Copy the following data exactly and drop the pictures.

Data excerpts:
========================

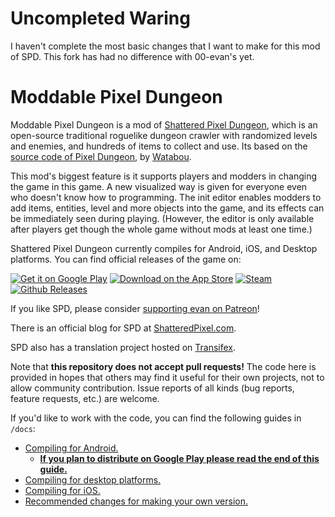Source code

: # Uncompleted Waring

I haven't complete the most basic changes that I want to make for this mod of SPD. This fork has had no difference with 00-evan's yet.

# Moddable Pixel Dungeon

Moddable Pixel Dungeon is a mod of [Shattered Pixel Dungeon](https://shatteredpixel.com/shatteredpd/), which is an open-source traditional roguelike dungeon crawler with randomized levels and enemies, and hundreds of items to collect and use. Its based on the [source code of Pixel Dungeon](https://github.com/00-Evan/pixel-dungeon-gradle), by [Watabou](https://www.watabou.ru).

This mod's biggest feature is it supports players and modders in changing the game in this game. A new visualized way is given for everyone even who doesn't know how to programming. The init editor enables modders to add items, entities, level and more objects into the game, and its effects can be immediately seen during playing. (However, the editor is only available after players get though the whole game without mods at least one time.)

Shattered Pixel Dungeon currently compiles for Android, iOS, and Desktop platforms. You can find official releases of the game on:

[![Get it on Google Play](https://shatteredpixel.com/assets/images/gplay-badge.png)](https://play.google.com/store/apps/details?id=com.shatteredpixel.shatteredpixeldungeon)
[![Download on the App Store](https://shatteredpixel.com/assets/images/appstore-badge.png)](https://apps.apple.com/app/shattered-pixel-dungeon/id1563121109)
[![Steam](https://shatteredpixel.com/assets/images/steam-badge.png)](https://store.steampowered.com/app/1769170/Shattered_Pixel_Dungeon/)
[![Github Releases](https://shatteredpixel.com/assets/images/github-badge.png)](https://github.com/00-Evan/shattered-pixel-dungeon/releases)

If you like SPD, please consider [supporting evan on Patreon](https://www.patreon.com/ShatteredPixel)!

There is an official blog for SPD at [ShatteredPixel.com](https://www.shatteredpixel.com/blog/).

SPD also has a translation project hosted on [Transifex](https://www.transifex.com/shattered-pixel/shattered-pixel-dungeon/).

Note that **this repository does not accept pull requests!** The code here is provided in hopes that others may find it useful for their own projects, not to allow community contribution. Issue reports of all kinds (bug reports, feature requests, etc.) are welcome.

If you'd like to work with the code, you can find the following guides in `/docs`:
- [Compiling for Android.](docs/getting-started-android.md)
    - **[If you plan to distribute on Google Play please read the end of this guide.](docs/getting-started-android.md#distributing-your-apk)**
- [Compiling for desktop platforms.](docs/getting-started-desktop.md)
- [Compiling for iOS.](docs/getting-started-ios.md)
- [Recommended changes for making your own version.](docs/recommended-changes.md)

========================

Answer space:
Source code

: # Uncompleted Waring

I haven't complete the most basic changes that I want to make for this mod of SPD. This fork has had no difference with 00-evan's yet.

# Moddable Pixel Dungeon

Moddable Pixel Dungeon is a mod of [Shattered Pixel Dungeon](https://shatteredpixel.com/shatteredpd/), which is an open-source traditional roguelike dungeon crawler with randomized levels and enemies, and hundreds of items to collect and use. Its based on the [source code of Pixel Dungeon](https://github.com/00-Evan/pixel-dungeon-gradle), by [Watabou](https://www.watabou.ru).

This mod's biggest feature is it supports players and modders in changing the game in this game. A new visualized way is given for everyone even who doesn't know how to programming. The init editor enables modders to add items, entities, level and more objects into the game, and its effects can be immediately seen during playing. (However, the editor is only available after players get though the whole game without mods at least one time.)

Shattered Pixel Dungeon currently compiles for Android, iOS, and Desktop platforms. You can find official releases of the game on:

[![Get it on Google Play](https://shatteredpixel.com/assets/images/gplay-badge.png)](https://play.google.com/store/apps/details?id=com.shatteredpixel.shatteredpixeldungeon)
[![Download on the App Store](https://shatteredpixel.com/assets/images/appstore-badge.png)](https://apps.apple.com/app/shattered-pixel-dungeon/id1563121109)
[![Steam](https://shatteredpixel.com/assets/images/steam-badge.png)](https://store.steampowered.com/app/1769170/Shattered_Pixel_Dungeon/)
[![Github Releases](https://shatteredpixel.com/assets/images/github-badge.png)](https://github.com/00-Evan/shattered-pixel-dungeon/releases)

If you like SPD, please consider [supporting evan on Patreon](https://www.patreon.com/ShatteredPixel)!

There is an official blog for SPD at [ShatteredPixel.com](https://www.shatteredpixel.com/blog/).

SPD also has a translation project hosted on [Transifex](https://www.transifex.com/shattered-pixel/shattered-pixel-dungeon/).

Note that **this repository does not accept pull requests!** The code here is provided in hopes that others may find it useful for their own projects, not to allow community contribution. Issue reports of all kinds (bug reports, feature requests, etc.) are welcome.

If you'd like to work with the code, you can find the following guides in `/docs`:
- [Compiling for Android.](docs/getting-started-android.md)
    - **[If you plan to distribute on Google Play please read the end of this guide.](docs/getting-started-android.md#distributing-your-apk)**
- [Compiling for desktop platforms.](docs/getting-started-desktop.md)
- [Compiling for iOS.](docs/getting-started-ios.md)
- [Recommended changes for making your own version.](docs/recommended-changes.md)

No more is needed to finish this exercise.